BY KLAUDIA JAZWINSKA


20 September 2019


YouTube’s recommendation algorithm drives more than 700 million hours hours of watchtime per day, but no one—including its creators—fully understands how it works.



For much of the past decade, Guillaume Chaslot has been trying to draw attention to a problem he helped create.

A former YouTube employee who worked on artificial intelligence for YouTube’s “recommended for you” feature in 2010-11, Chaslot now devotes his time to exposing the vulnerabilities and potential for exploitation that result from the algorithmic prioritisation of engagement—time online and clicks—on the platform.

While still at the company, Chaslot had started working on a project to introduce diversity into the platform’s recommendations. The project was shut down because it did not do as well for watchtime, he told NBC News.

He maintains that he was fired in 2013 for asking too many questions about how the company managed the algorithm. 

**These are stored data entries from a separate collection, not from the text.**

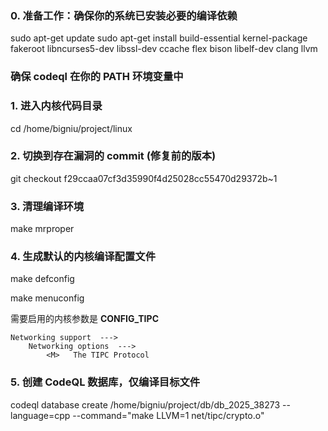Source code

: ### 0. 准备工作：确保你的系统已安装必要的编译依赖

sudo apt-get update
sudo apt-get install build-essential kernel-package fakeroot libncurses5-dev libssl-dev ccache flex bison libelf-dev clang llvm

### 确保 codeql 在你的 PATH 环境变量中

### 1. 进入内核代码目录

cd /home/bigniu/project/linux

### 2. 切换到存在漏洞的 commit (修复前的版本)

git checkout f29ccaa07cf3d35990f4d25028cc55470d29372b~1

### 3. 清理编译环境

make mrproper

### 4. 生成默认的内核编译配置文件

make defconfig

make menuconfig

需要启用的内核参数是 **CONFIG_TIPC**

```
Networking support  --->
    Networking options  --->
        <M>   The TIPC Protocol
```

### 5. 创建 CodeQL 数据库，仅编译目标文件

codeql database create /home/bigniu/project/db/db_2025_38273 --language=cpp --command="make LLVM=1 net/tipc/crypto.o"
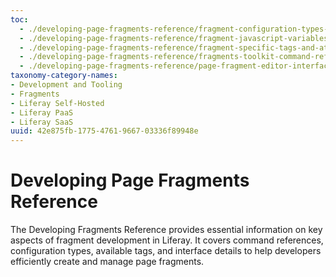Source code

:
 ```yaml
---
toc:
  - ./developing-page-fragments-reference/fragment-configuration-types-reference.md
  - ./developing-page-fragments-reference/fragment-javascript-variables-reference.md
  - ./developing-page-fragments-reference/fragment-specific-tags-and-attributes-reference.md
  - ./developing-page-fragments-reference/fragments-toolkit-command-reference.md
  - ./developing-page-fragments-reference/page-fragment-editor-interface-reference.md
taxonomy-category-names:
- Development and Tooling
- Fragments
- Liferay Self-Hosted
- Liferay PaaS
- Liferay SaaS
uuid: 42e875fb-1775-4761-9667-03336f89948e
---
```


# Developing Page Fragments Reference

The Developing Fragments Reference provides essential information on key aspects of fragment development in Liferay. It covers command references, configuration types, available tags, and interface details to help developers efficiently create and manage page fragments.
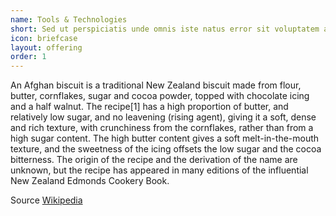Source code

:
 ```yaml
---
name: Tools & Technologies
short: Sed ut perspiciatis unde omnis iste natus error sit voluptatem accusantium doloremque laudantium, totam rem aperiam, eaque ipsa quae.
icon: briefcase
layout: offering
order: 1
---
```

An Afghan biscuit is a traditional New Zealand biscuit made from flour, butter, cornflakes, sugar and cocoa powder, topped with chocolate icing and a half walnut. The recipe[1] has a high proportion of butter, and relatively low sugar, and no leavening (rising agent), giving it a soft, dense and rich texture, with crunchiness from the cornflakes, rather than from a high sugar content. The high butter content gives a soft melt-in-the-mouth texture, and the sweetness of the icing offsets the low sugar and the cocoa bitterness. The origin of the recipe and the derivation of the name are unknown, but the recipe has appeared in many editions of the influential New Zealand Edmonds Cookery Book.

Source [Wikipedia](https://en.wikipedia.org/wiki/Afghan_biscuit)
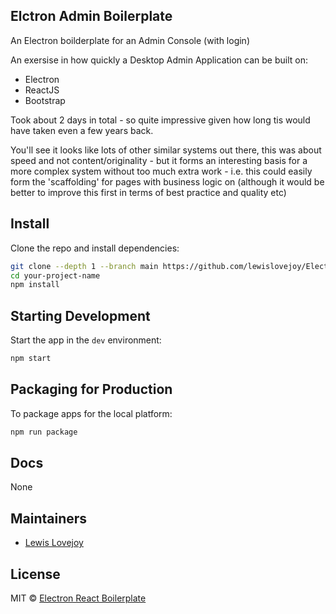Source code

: ## Elctron Admin Boilerplate

An Electron boilderplate for an Admin Console (with login)

An exersise in how quickly a Desktop Admin Application can be built on:

- Electron
- ReactJS
- Bootstrap

Took about 2 days in total - so quite impressive given how long tis would 
have taken even a few years back.

You'll see it looks like lots of other similar systems out there, 
this was about speed and not content/originality - but it forms an interesting basis
for a more complex system without too much extra work - i.e. this could easily 
form the 'scaffolding' for pages with business logic on (although it would be better
to improve this first in terms of best practice and quality etc)

## Install

Clone the repo and install dependencies:

```bash
git clone --depth 1 --branch main https://github.com/lewislovejoy/ElectronAdminBoilerplate your-project-name
cd your-project-name
npm install
```
## Starting Development

Start the app in the `dev` environment:

```bash
npm start
```

## Packaging for Production

To package apps for the local platform:

```bash
npm run package
```

## Docs

None

## Maintainers

- [Lewis Lovejoy](https://github.com/lewislovejoy)

## License

MIT © [Electron React Boilerplate](https://github.com/electron-react-boilerplate)
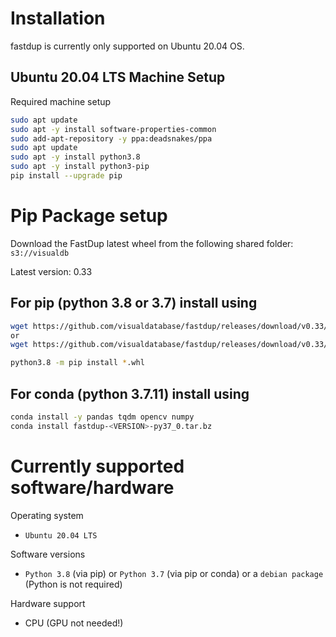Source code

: # Installation
fastdup is currently only supported on Ubuntu 20.04 OS.


## Ubuntu 20.04 LTS Machine Setup
Required machine setup
```bash
sudo apt update
sudo apt -y install software-properties-common
sudo add-apt-repository -y ppa:deadsnakes/ppa
sudo apt update
sudo apt -y install python3.8
sudo apt -y install python3-pip
pip install --upgrade pip
```


# Pip Package setup
Download the FastDup latest wheel from the following shared folder: `s3://visualdb`

Latest version: 0.33

## For pip (python 3.8 or 3.7) install using
```bash
wget https://github.com/visualdatabase/fastdup/releases/download/v0.33/fastdup-0.33-cp37-cp37m-linux_x86_64.whl
or
wget https://github.com/visualdatabase/fastdup/releases/download/v0.33/fastdup-0.33-cp38-cp38-linux_x86_64.whl

python3.8 -m pip install *.whl
```

## For conda (python 3.7.11) install using
```bash
conda install -y pandas tqdm opencv numpy
conda install fastdup-<VERSION>-py37_0.tar.bz
```


# Currently supported software/hardware

Operating system
- `Ubuntu 20.04 LTS`

Software versions
- `Python 3.8` (via pip) or `Python 3.7` (via pip or conda) or a `debian package` (Python is not required)

Hardware support
- CPU (GPU not needed!)



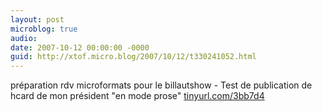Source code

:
 ```yaml
---
layout: post
microblog: true
audio: 
date: 2007-10-12 00:00:00 -0000
guid: http://xtof.micro.blog/2007/10/12/t330241052.html
---
```

préparation rdv microformats pour le billautshow - Test de publication de  hcard de mon président "en mode prose" [tinyurl.com/3bb7d4](http://tinyurl.com/3bb7d4)
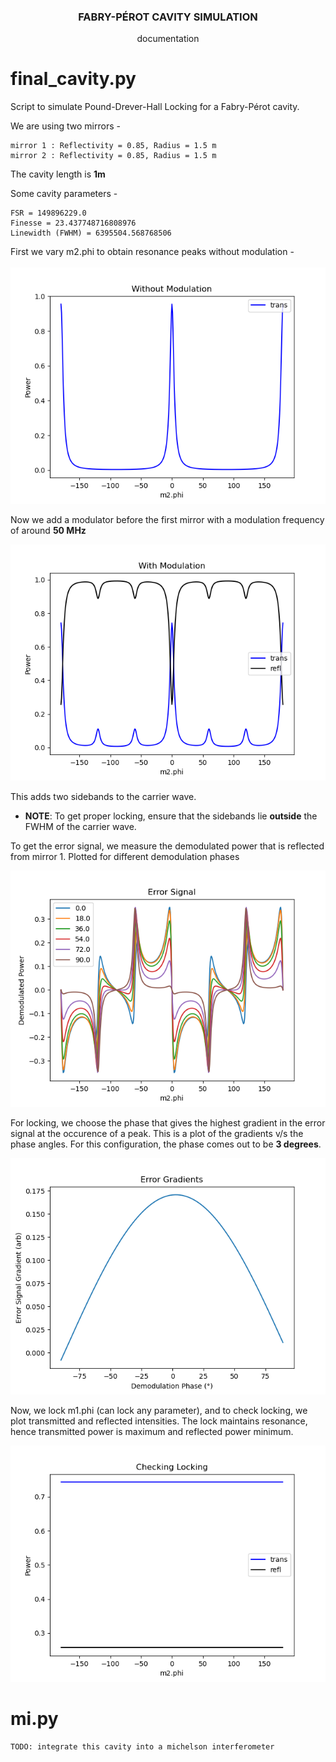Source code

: 

<h3 align="center">FABRY-PÉROT CAVITY SIMULATION</h3>

<p align="center"> documentation <br></p>

# final_cavity.py <a name = "final_cavity"></a>

Script to simulate Pound-Drever-Hall Locking for a Fabry-Pérot cavity.

We are using two mirrors -
```
mirror 1 : Reflectivity = 0.85, Radius = 1.5 m
mirror 2 : Reflectivity = 0.85, Radius = 1.5 m
```
The cavity length is <b>1m</b> 

Some cavity parameters - 
```
FSR = 149896229.0
Finesse = 23.437748716808976
Linewidth (FWHM) = 6395504.568768506
```
First we vary m2.phi to obtain resonance peaks without modulation - <br><br>
![without_mod](/plots/withoutmod.png)

Now we add a modulator before the first mirror with a modulation frequency of around <b>50 MHz</b>

![with_mod](/plots/withmod.png)

This adds two sidebands to the carrier wave. 
- <b>NOTE</b>: To get proper locking, ensure that the sidebands lie <b>outside</b> the FWHM of the carrier wave.

To get the error signal, we measure the demodulated power that is reflected from mirror 1. Plotted for different demodulation phases

![error](/plots/error.png)

For locking, we choose the phase that gives the highest gradient in the error signal at the occurence of a peak. This is a plot of the gradients v/s the phase angles. For this configuration, the phase comes out to be <b>3 degrees</b>.

![gradients](/plots/gradients.png)

Now, we lock m1.phi (can lock any parameter), and to check locking, we plot transmitted and reflected intensities.
The lock maintains resonance, hence transmitted power is maximum and reflected power minimum.

![lock_check](/plots/lockcheck.png)

# mi.py <a name = "mi"></a>
```
TODO: integrate this cavity into a michelson interferometer
```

Chaslot now works as an advisor for Center for Humane Technology, and is the creator of a tool called AlgoTransparency, which aims to illustrate the types of content the YouTube algorithm is directing users toward.

YouTube’s recommendation engine has a tendency to send users down a “rabbit hole” of deceptive or extremist content

Recent years have seen a mounting evidence that YouTube’s recommendation engine has a tendency to send users down a “rabbit hole” of deceptive or extremist content. Problems like this are a consequence of the fact that engineers often design for how they hope a product will be used — they don't always consider the real and dangerous ways in which they might be exploited for personal or organisational gain, profit or politics.

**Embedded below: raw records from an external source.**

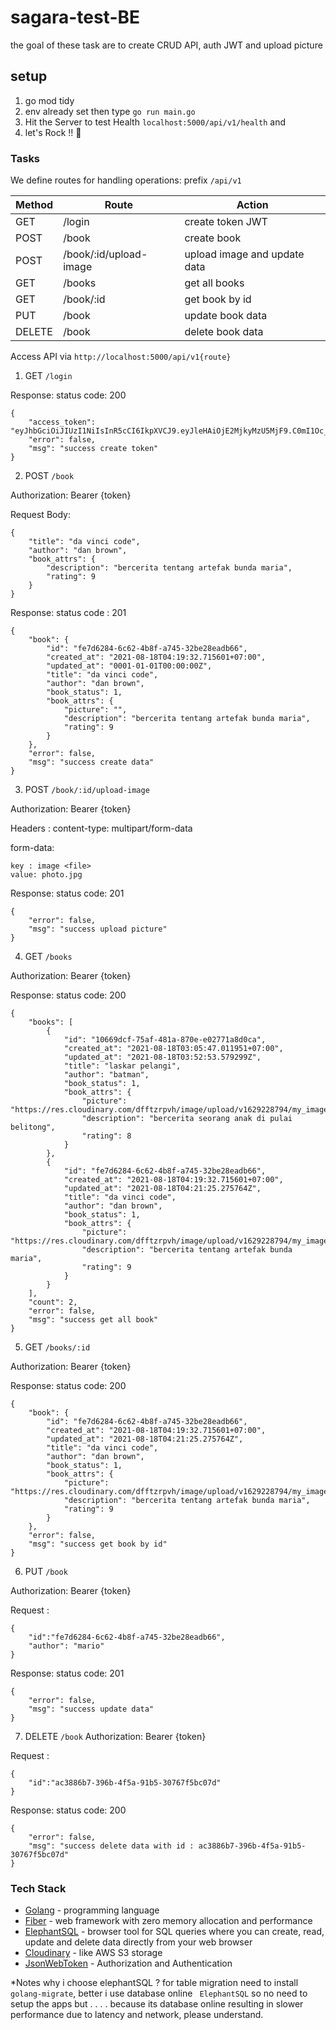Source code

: # sagara-test-BE

the goal of these task are to create CRUD API, auth JWT and upload picture 

## setup
1. go mod tidy 
2. env already set then type `go run main.go`
3. Hit the Server to test Health `localhost:5000/api/v1/health` and 
4. let's Rock !! 🚀

### Tasks 
We define routes for handling operations:
prefix ```/api/v1```

| Method        | Route                  | Action                                              |
|---------------|------------------------|-----------------------------------------------------|
| GET           | /login                 | create token JWT                                    |
| POST          | /book                  | create book                                         |
| POST          | /book/:id/upload-image | upload image and update data                        |
| GET           | /books                 | get all books                                       |
| GET           | /book/:id              | get book by id                                      |
| PUT           | /book                  | update book data                                    |
| DELETE        | /book                  | delete book data                                    |

Access API via ```http://localhost:5000/api/v1{route}```


1. GET ```/login```

Response:
status code: 200
```
{
    "access_token": "eyJhbGciOiJIUzI1NiIsInR5cCI6IkpXVCJ9.eyJleHAiOjE2MjkyMzU5MjF9.C0mI1Oc_U4E5A2l_qXhToFaw3epgHn1Jj2S1K2EnTdQ",
    "error": false,
    "msg": "success create token"
}
```

2. POST ```/book ```

Authorization: Bearer {token} 

Request Body: 
```
{
    "title": "da vinci code",
    "author": "dan brown",
    "book_attrs": {
        "description": "bercerita tentang artefak bunda maria",
        "rating": 9
    }
}
```

Response:
status code : 201
```
{
    "book": {
        "id": "fe7d6284-6c62-4b8f-a745-32be28eadb66",
        "created_at": "2021-08-18T04:19:32.715601+07:00",
        "updated_at": "0001-01-01T00:00:00Z",
        "title": "da vinci code",
        "author": "dan brown",
        "book_status": 1,
        "book_attrs": {
            "picture": "",
            "description": "bercerita tentang artefak bunda maria",
            "rating": 9
        }
    },
    "error": false,
    "msg": "success create data"
}
```

3. POST ```/book/:id/upload-image ```

Authorization: Bearer {token} 

Headers : 
    content-type: multipart/form-data

form-data: 
```
key : image <file>
value: photo.jpg
```

Response:
status code: 201
```
{
    "error": false,
    "msg": "success upload picture"
}
```

4. GET ```/books```

Authorization: Bearer {token} 

Response:
status code: 200
```
{
    "books": [
        {
            "id": "10669dcf-75af-481a-870e-e02771a8d0ca",
            "created_at": "2021-08-18T03:05:47.011951+07:00",
            "updated_at": "2021-08-18T03:52:53.579299Z",
            "title": "laskar pelangi",
            "author": "batman",
            "book_status": 1,
            "book_attrs": {
                "picture": "https://res.cloudinary.com/dfftzrpvh/image/upload/v1629228794/my_image.jpg",
                "description": "bercerita seorang anak di pulai belitong",
                "rating": 8
            }
        },
        {
            "id": "fe7d6284-6c62-4b8f-a745-32be28eadb66",
            "created_at": "2021-08-18T04:19:32.715601+07:00",
            "updated_at": "2021-08-18T04:21:25.275764Z",
            "title": "da vinci code",
            "author": "dan brown",
            "book_status": 1,
            "book_attrs": {
                "picture": "https://res.cloudinary.com/dfftzrpvh/image/upload/v1629228794/my_image.jpg",
                "description": "bercerita tentang artefak bunda maria",
                "rating": 9
            }
        }
    ],
    "count": 2,
    "error": false,
    "msg": "success get all book"
}
```

5. GET ```/books/:id```

Authorization: Bearer {token} 

Response:
status code: 200
```
{
    "book": {
        "id": "fe7d6284-6c62-4b8f-a745-32be28eadb66",
        "created_at": "2021-08-18T04:19:32.715601+07:00",
        "updated_at": "2021-08-18T04:21:25.275764Z",
        "title": "da vinci code",
        "author": "dan brown",
        "book_status": 1,
        "book_attrs": {
            "picture": "https://res.cloudinary.com/dfftzrpvh/image/upload/v1629228794/my_image.jpg",
            "description": "bercerita tentang artefak bunda maria",
            "rating": 9
        }
    },
    "error": false,
    "msg": "success get book by id"
}
```

6. PUT ```/book```

Authorization: Bearer {token} 

Request : 
```
{
    "id":"fe7d6284-6c62-4b8f-a745-32be28eadb66",
    "author": "mario" 
}
```

Response:
status code: 201
```
{
    "error": false,
    "msg": "success update data"
}
```

7. DELETE ```/book```
Authorization: Bearer {token} 

Request : 
```
{
    "id":"ac3886b7-396b-4f5a-91b5-30767f5bc07d"
}
```

Response:
status code: 200
```
{
    "error": false,
    "msg": "success delete data with id : ac3886b7-396b-4f5a-91b5-30767f5bc07d"
}
```

### Tech Stack
* [Golang] - programming language
* [Fiber] - web framework with zero memory allocation and performance
* [ElephantSQL] -  browser tool for SQL queries where you can create, read, update and delete data directly from your web browser
* [Cloudinary] - like AWS S3 storage
* [JsonWebToken] - Authorization and Authentication 


[Golang]: <https://golang.org/>
[Fiber]: <https://github.com/gofiber/fiber/>
[ElephantSQL]: <https://www.elephantsql.com/>
[Cloudinary]:<https://cloudinary.com//>
[JsonWebToken]: <https://jwt.io/>

*Notes
why i choose elephantSQL ? for table migration need to install ``` golang-migrate```,  better i use database online ``` ElephantSQL``` so no need to setup the apps but . . . . because its database online resulting in slower performance due to latency and network, please understand.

What happens when a system that is used daily by billions of people is built to prioritise watchtime and profitability over everything else? More than affecting the user experience, this can result in wide-reaching implications for the state of public information and civil discourse.

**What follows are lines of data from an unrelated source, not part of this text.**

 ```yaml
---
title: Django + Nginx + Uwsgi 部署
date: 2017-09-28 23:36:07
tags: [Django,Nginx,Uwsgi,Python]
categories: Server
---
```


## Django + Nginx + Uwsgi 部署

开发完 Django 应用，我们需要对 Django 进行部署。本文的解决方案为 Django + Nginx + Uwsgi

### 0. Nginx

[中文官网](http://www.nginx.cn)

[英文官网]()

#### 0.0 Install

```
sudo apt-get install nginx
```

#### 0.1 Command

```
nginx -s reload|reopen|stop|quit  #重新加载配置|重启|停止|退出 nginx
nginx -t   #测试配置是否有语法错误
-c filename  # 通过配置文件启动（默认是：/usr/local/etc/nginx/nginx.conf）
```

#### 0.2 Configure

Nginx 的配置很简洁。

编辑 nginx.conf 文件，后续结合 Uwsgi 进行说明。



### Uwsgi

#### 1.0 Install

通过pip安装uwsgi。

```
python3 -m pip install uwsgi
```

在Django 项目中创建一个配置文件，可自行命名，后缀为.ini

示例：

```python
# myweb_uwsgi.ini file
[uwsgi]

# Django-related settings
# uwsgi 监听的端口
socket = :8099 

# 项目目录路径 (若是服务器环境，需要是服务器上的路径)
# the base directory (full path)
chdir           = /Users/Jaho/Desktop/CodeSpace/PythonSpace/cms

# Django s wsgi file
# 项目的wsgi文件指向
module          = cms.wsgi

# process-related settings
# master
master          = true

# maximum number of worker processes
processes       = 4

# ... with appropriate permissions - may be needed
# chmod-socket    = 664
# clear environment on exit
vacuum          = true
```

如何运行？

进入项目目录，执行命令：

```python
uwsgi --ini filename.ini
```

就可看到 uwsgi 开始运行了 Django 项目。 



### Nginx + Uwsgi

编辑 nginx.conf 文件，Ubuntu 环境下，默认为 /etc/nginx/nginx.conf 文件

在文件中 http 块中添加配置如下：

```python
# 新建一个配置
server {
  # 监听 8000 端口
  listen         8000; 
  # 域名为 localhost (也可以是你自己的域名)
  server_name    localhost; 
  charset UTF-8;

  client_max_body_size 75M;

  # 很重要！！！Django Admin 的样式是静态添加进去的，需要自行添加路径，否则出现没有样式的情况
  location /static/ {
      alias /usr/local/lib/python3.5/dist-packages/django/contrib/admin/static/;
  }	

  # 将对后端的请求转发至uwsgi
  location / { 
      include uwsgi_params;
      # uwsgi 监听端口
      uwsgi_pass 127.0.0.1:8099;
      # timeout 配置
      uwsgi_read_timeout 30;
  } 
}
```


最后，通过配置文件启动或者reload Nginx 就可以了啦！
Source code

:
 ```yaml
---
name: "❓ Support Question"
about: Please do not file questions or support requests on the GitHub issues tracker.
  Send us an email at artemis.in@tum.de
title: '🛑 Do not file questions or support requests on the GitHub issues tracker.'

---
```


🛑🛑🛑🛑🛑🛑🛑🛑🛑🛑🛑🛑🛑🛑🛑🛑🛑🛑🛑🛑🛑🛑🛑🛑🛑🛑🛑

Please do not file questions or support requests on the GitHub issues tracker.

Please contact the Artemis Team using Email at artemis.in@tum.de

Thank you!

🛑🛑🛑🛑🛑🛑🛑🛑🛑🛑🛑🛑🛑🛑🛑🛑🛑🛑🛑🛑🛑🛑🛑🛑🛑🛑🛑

Unlike social media platforms like Facebook and Twitter, where you’re mostly served content from the accounts you already follow, YouTube is designed to keep users engaged by pointing them toward content they’re likely to be interested in, but might not otherwise seek out themselves. To do so, the company has designed algorithms that weigh users’ watch history, keywords and engagement—among other undisclosed data points—to find and recommend other videos they might enjoy.

"The designers of these systems don’t pay attention to the content itself, but instead pay attention to a set of signals, trying to determine what makes something relevant to one person or another," said Danah Boyd, founder and president of Data & Society, during a talk at the Knight Media Forum.

The recommendation algorithm is the single biggest decider of what people watch on YouTube, directing more than 700,000,000 hours of watch time each day on a platform that boasts two billion monthly active users, and counting.

Eighty-one percent of U.S. adults who use YouTube say they at least occasionally watch videos suggested by the recommendation algorithm, according to a 2018 survey by the Pew Research Center. Younger users are especially likely to do so regularly.

“Our job is to give the [user] a steady stream [of content], almost a synthetic or personalised channel,” YouTube’s Chief Product Officer Neal Mohan said at the International Consumer Electronics Show in January.

While this sort of personalisation can be helpful for guiding users to the most relevant search results, it can also have disastrous consequences, like recommending videos of children to paedophiles—who are, after all, the people most likely to engage with that sort of content.

When coupled with a mandate to keep users engaged for as long as possible, algorithmic customisation might derail innocuous news-related searches into a conspiracy-laden maelstrom of content claiming that mass shooting survivors are “crisis actors”, or that the Earth is flat, or that aliens exist underneath Antarctica.

“The whole point of the algorithm is to keep people on the platform,” said Zoë Glatt, a PhD researcher at the London School of Economics who is conducting ethnographic research with YouTube content creators. “...And of course, that has resulted in certain types of content being promoted—any type of content being promoted—that will keep people watching.”

The recommendation engine impacts both users and creators by pushing discourse in a certain direction, thereby increasing demand for that sort of content — resulting in a cycle that is hard to break. 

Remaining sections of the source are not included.